"The Notorious Bettie Page" is a true feminist movie, but one that avoids cant and facile theories about victimization. Harron and Turner find a great deal of friendly good humor in the Bettie Page story, and Harron has framed that story beautifully: When Bettie first shows up at the studios of Irving and Paula Klaw, the brother-and-sister team who specialized in fetish and bondage photos for a specialized audience (they're played here, marvelously, by Chris Bauer and Lili Taylor), Irving waves Bettie and another model past the leather costumes and riding crops and urges them to have some lunch: "You hungry? We got some sandwiches over there." And Paula, before, during and after these rather unorthodox (but totally goofy) photo sessions, flutters around Bettie with obvious protectiveness: In her tailored blouses and jangly charm bracelets, she's a sophisticated rockabilly den mom. Even legendary fetishist photographer and illustrator John Willie, played by the superbly scruffy Jared Harris, comes off as a human being and not a caricature. At one point during a bondage session, he removes a gag from Bettie's mouth when she begins to show obvious distress -- not because she feels discomfort in this outlandish gear, but because Willie is singing a song with dirty lyrics that troubles her. They end up in a casual theological discussion about the nature of God and what he wants for us on this earth.
In the mid-'50s, the Klaws came under the scrutiny of Tennessee Sen. Estes Kefauver (David Strathairn, in a very un-Edward R. Murrow role), chairman of the Senate Subcommittee to Investigate Juvenile Delinquency. (The investigation ultimately destroyed the Klaws' business.) In one scene, a grieving father testifies, telling how he found his son -- a former Boy Scout, incidentally -- dead, tied up in a position that he was certain had been inspired by pornographic material.

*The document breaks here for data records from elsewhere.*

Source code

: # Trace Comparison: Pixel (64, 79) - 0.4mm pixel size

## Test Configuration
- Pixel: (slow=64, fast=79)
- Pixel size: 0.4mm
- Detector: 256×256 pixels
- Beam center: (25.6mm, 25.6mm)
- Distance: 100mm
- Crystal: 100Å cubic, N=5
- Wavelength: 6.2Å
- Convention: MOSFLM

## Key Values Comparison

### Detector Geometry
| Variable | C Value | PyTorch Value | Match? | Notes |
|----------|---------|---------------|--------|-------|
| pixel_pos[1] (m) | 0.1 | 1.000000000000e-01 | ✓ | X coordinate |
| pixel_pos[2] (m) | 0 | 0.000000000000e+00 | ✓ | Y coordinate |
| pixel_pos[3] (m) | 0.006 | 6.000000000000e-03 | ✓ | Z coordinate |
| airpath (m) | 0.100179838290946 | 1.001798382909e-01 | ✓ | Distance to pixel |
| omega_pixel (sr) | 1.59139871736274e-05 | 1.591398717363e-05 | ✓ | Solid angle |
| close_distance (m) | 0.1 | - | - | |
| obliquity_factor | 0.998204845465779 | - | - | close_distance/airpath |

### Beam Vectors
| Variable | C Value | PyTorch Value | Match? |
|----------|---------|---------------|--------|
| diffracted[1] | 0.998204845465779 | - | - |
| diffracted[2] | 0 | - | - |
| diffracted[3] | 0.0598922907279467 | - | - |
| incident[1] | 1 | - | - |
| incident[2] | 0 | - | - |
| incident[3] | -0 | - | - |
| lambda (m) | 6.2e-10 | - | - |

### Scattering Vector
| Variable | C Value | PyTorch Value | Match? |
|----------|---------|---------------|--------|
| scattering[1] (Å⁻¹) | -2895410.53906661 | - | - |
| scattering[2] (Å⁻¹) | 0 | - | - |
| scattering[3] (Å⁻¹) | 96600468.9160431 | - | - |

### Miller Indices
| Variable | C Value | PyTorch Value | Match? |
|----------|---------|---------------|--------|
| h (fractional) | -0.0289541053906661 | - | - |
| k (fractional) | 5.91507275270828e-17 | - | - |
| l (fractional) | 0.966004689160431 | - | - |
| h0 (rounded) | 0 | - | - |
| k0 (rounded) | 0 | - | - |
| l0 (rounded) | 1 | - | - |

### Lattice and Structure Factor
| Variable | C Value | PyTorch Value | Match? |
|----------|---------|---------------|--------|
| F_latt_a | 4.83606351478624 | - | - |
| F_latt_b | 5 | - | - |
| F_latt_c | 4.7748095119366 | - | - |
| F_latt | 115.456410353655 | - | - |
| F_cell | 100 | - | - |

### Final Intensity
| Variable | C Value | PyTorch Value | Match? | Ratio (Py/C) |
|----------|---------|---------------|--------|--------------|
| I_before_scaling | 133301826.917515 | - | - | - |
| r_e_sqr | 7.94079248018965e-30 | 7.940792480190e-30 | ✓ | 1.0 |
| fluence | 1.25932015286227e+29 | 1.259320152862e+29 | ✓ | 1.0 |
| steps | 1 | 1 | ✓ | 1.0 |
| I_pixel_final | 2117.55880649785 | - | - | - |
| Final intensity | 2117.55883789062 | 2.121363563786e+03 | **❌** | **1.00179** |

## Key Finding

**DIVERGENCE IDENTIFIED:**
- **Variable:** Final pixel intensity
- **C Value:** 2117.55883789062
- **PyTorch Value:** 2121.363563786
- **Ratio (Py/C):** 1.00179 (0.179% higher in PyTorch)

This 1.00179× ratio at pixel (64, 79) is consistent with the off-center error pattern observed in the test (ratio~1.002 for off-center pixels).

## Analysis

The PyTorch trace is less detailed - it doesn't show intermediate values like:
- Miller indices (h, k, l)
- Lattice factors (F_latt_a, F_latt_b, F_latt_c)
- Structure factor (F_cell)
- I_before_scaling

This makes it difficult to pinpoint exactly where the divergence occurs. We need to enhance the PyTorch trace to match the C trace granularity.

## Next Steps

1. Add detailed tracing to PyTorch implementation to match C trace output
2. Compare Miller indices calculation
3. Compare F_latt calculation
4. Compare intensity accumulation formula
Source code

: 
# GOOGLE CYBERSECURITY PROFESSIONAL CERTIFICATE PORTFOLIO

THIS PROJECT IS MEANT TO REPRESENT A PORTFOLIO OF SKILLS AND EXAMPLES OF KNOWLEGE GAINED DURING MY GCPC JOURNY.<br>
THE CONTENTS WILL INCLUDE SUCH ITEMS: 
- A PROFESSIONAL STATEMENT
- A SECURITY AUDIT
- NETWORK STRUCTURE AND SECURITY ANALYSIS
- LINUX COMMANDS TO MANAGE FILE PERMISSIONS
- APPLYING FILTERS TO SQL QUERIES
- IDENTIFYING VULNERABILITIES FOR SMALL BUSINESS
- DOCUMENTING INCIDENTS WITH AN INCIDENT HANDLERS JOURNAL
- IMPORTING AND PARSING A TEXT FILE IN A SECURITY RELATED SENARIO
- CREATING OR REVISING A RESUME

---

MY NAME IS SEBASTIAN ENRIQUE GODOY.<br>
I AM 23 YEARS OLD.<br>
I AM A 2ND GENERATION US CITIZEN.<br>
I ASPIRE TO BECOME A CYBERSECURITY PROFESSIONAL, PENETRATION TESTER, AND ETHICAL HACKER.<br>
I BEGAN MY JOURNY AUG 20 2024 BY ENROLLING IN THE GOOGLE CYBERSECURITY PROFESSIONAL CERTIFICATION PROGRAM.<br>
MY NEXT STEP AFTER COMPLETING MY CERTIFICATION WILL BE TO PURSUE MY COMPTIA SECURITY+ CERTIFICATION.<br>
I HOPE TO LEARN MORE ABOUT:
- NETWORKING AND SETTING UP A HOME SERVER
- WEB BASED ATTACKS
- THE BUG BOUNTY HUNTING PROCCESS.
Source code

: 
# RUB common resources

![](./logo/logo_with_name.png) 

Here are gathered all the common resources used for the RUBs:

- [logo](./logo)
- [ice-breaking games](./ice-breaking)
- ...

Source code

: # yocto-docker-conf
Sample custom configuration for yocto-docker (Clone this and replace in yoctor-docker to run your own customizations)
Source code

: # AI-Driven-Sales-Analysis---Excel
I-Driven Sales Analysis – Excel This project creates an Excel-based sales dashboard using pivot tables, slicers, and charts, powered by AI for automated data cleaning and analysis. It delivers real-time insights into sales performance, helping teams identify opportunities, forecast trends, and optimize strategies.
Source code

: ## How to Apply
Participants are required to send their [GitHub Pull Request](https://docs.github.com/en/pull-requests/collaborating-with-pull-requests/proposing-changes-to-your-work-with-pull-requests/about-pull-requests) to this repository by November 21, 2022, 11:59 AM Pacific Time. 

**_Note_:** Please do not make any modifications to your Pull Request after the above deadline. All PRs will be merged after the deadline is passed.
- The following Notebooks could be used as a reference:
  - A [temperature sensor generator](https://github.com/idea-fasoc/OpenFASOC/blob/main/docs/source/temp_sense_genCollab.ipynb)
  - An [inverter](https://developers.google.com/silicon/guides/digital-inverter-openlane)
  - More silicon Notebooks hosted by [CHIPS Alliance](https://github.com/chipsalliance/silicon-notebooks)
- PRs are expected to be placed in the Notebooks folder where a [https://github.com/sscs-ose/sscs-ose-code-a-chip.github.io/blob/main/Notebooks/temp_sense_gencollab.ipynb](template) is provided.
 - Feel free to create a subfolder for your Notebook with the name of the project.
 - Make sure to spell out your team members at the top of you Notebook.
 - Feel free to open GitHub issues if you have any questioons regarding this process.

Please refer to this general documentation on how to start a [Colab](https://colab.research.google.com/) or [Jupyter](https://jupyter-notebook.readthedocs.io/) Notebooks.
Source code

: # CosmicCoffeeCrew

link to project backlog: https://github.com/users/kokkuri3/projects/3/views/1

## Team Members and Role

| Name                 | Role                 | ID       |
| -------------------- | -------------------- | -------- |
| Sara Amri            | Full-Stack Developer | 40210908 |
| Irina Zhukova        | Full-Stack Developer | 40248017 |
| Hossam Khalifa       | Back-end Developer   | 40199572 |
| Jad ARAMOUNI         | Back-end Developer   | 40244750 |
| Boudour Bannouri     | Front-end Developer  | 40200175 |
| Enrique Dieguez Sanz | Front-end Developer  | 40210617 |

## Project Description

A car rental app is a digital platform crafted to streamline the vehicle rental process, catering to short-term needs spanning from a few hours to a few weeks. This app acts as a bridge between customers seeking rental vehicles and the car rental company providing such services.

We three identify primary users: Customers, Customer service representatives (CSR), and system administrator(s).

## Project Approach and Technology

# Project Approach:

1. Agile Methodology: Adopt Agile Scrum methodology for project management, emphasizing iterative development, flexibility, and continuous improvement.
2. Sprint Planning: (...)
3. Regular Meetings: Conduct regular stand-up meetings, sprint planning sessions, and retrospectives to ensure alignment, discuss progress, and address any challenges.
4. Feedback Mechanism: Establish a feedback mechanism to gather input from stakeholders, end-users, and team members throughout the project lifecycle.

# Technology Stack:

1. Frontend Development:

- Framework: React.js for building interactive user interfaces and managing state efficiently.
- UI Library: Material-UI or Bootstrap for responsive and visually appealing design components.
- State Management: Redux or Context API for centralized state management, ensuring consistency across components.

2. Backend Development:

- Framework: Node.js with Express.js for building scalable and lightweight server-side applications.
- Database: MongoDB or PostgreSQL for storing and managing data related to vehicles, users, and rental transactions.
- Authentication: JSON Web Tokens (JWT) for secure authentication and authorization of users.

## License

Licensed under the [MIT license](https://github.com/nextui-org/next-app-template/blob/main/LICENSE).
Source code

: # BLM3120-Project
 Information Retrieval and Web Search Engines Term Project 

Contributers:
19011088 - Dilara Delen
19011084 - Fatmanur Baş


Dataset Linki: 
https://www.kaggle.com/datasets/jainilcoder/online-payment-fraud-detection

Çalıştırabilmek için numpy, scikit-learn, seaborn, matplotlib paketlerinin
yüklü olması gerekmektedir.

Harron dramatizes the hearings in a way that doesn't make them seem antiquated or corny. While most of us feel comfortable with the cheesecake erotica Bettie Page posed for, including the mostly lighthearted bondage photos, "The Notorious Bettie Page" subtly makes the point that even today, we're not wholly accepting of the idea of pornography. While most Americans of a liberal bent claim to support free speech, it's astonishing how many people still show suspicion about pornography. Last year Pamela Paul, in her book "Pornified," claimed that use of pornography "causes" men to become detached from and indifferent to their woman partners. Is that so different from a father claiming that a picture inspired his son to a level of kink that ultimately killed him? Harron doesn't allow us to comfortably distance ourselves from that distinction. She doesn't make that man's naiveté a mere relic of the repressive '50s.
Even though we may now see Bettie Page as a relatively tame figure, the movie never underestimates her fearlessness. And Harron has found a correspondingly fearless actor in Gretchen Mol. In one of the movie's pivotal scenes, Bettie poses for one of the young club members, in a sunny, secluded park. She stands among the leafy trees, a goddess of muscles and curves, turning this way and that so her friend can capture her at her best. It's fitting that '50s jazz -- from the silkworm slinkiness of Art Pepper to the comma-laden extended phrases of Clifford Brown and Max Roach -- figures prominently on the soundtrack to "The Notorious Bettie Page." As Mol plays her, Bettie is completely in the moment when she's in front of the lens: More than just a woman who knew how to stand or smile, she's the music behind the pictures.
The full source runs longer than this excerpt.